> _Brief_
Starting at the line that contains "if it is KO", repeat each line exactly through the last line of the listing, and repeat nothing else.

> _Material for the task_
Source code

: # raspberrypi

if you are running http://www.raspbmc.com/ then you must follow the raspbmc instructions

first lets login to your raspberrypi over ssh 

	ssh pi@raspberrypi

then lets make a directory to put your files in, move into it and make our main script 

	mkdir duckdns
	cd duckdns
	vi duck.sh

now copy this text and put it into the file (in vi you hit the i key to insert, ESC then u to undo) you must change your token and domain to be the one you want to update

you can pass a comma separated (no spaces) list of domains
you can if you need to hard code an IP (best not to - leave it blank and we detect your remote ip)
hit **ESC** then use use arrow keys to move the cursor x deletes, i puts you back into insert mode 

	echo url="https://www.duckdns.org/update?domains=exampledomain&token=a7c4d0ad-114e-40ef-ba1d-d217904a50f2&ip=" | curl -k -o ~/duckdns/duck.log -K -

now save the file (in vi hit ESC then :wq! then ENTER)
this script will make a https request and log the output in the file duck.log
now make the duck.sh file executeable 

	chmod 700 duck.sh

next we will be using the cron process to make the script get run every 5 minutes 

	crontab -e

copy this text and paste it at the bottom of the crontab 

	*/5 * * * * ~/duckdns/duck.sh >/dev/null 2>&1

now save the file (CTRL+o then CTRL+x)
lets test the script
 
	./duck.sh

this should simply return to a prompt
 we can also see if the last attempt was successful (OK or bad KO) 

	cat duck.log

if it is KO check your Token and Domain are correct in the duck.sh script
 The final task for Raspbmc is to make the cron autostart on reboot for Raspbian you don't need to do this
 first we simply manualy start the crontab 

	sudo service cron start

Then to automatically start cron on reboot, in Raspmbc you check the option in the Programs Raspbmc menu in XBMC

> _Answer for this exercise_
if it is KO check your Token and Domain are correct in the duck.sh script
 The final task for Raspbmc is to make the cron autostart on reboot for Raspbian you don't need to do this
 first we simply manualy start the crontab 

	sudo service cron start

Then to automatically start cron on reboot, in Raspmbc you check the option in the Programs Raspbmc menu in XBMC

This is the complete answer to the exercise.